Note that when the area ratio of minute depressions is 30% or more and the average area is 120 m'' or more, the effective contact length tends to decrease and the long life effect tends to decrease.

(Effects) As described above, according to the present invention, at least one of the surfaces of the rolling elements or the rolling surfaces of the inner and outer rings is formed into a random micro-rough surface, and the surface area ratio occupied by the micro-indentations is set to 10 to 10.
40%, it is effective in forming an oil film on the raceway, and it is possible to obtain a long life even when the mating surface is rough or has a good finish, and there is no wear or peeling damage on the mating surface. effective.

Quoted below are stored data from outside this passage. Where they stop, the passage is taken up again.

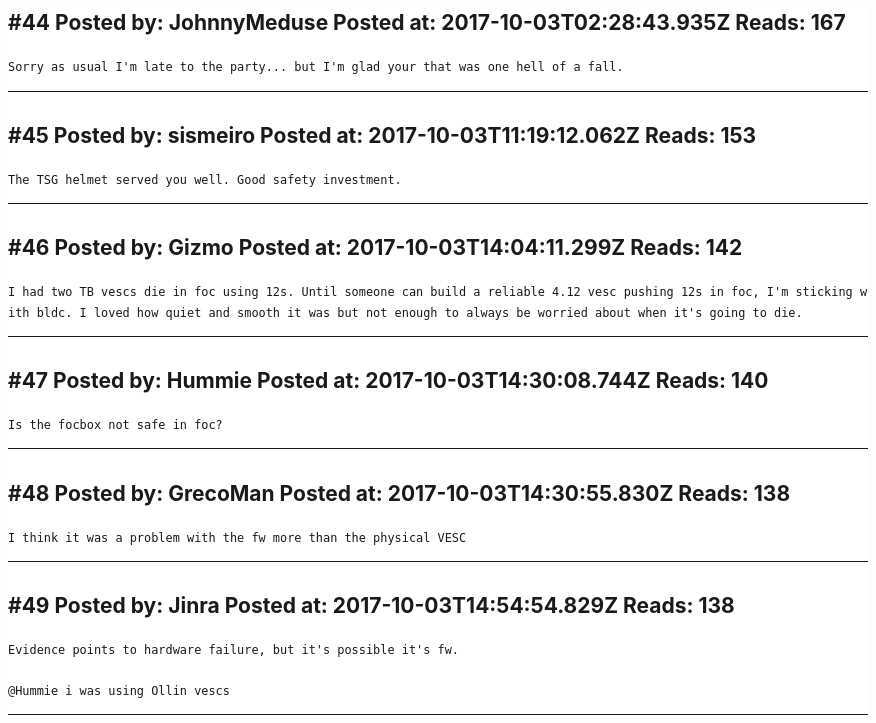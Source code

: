 ## \#44 Posted by: JohnnyMeduse Posted at: 2017-10-03T02:28:43.935Z Reads: 167

```
Sorry as usual I'm late to the party... but I'm glad your that was one hell of a fall.
```

---
## \#45 Posted by: sismeiro Posted at: 2017-10-03T11:19:12.062Z Reads: 153

```
The TSG helmet served you well. Good safety investment.
```

---
## \#46 Posted by: Gizmo Posted at: 2017-10-03T14:04:11.299Z Reads: 142

```
I had two TB vescs die in foc using 12s. Until someone can build a reliable 4.12 vesc pushing 12s in foc, I'm sticking with bldc. I loved how quiet and smooth it was but not enough to always be worried about when it's going to die.
```

---
## \#47 Posted by: Hummie Posted at: 2017-10-03T14:30:08.744Z Reads: 140

```
Is the focbox not safe in foc?
```

---
## \#48 Posted by: GrecoMan Posted at: 2017-10-03T14:30:55.830Z Reads: 138

```
I think it was a problem with the fw more than the physical VESC
```

---
## \#49 Posted by: Jinra Posted at: 2017-10-03T14:54:54.829Z Reads: 138

```
Evidence points to hardware failure, but it's possible it's fw.

@Hummie i was using Ollin vescs
```

---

[Brief explanation of drawings]

Figure 1 is a cross-sectional view of a roller bearing, which is a first example of a rolling bearing, Figure 2 is a cross-sectional view, which is a second example of a rolling bearing, and Figures 3 and 4 are the finished surfaces of rolling elements. Schematic diagram showing the fifth
The figure is a sectional view of the needle bearing used in the life test, FIG. 6 is a schematic diagram of the test equipment, and FIGS. 7 and 8 are graphs showing the results of the life test. 1... Roller bearing, 2... Inner ring,
3...Outer ring, 4...Rolling element, 5...Mating shaft, 5a...Rolling surface, 6...Micro-rough surface .

Claims (2)

[Claims] (1) A countless number of small independent depressions are randomly provided on the surface of the rolling elements or the rolling surfaces of the inner and outer rings in a rolling bearing, and the surface roughness of the surface with these depressions is determined in the axial direction and in the circular direction. Find each circumferential direction and calculate the parameter RM
When expressed as S, the ratio of the axial surface roughness RMS (L) to the circumferential surface roughness RMS (C) is RMS (L)/RMS (C
) becomes 1.0 or less, and the surface roughness parameter S
The K value is set to be -1.6 or less in both the axial direction and the circumferential direction, and the surface area ratio occupied by the minute depressions is 10.
~40% rolling bearings. (2) The rolling bearing according to claim 1, wherein the average area of the minute depressions is 35 to 150 μm^2, excluding those with an equivalent circular diameter of 3 μmφ or less.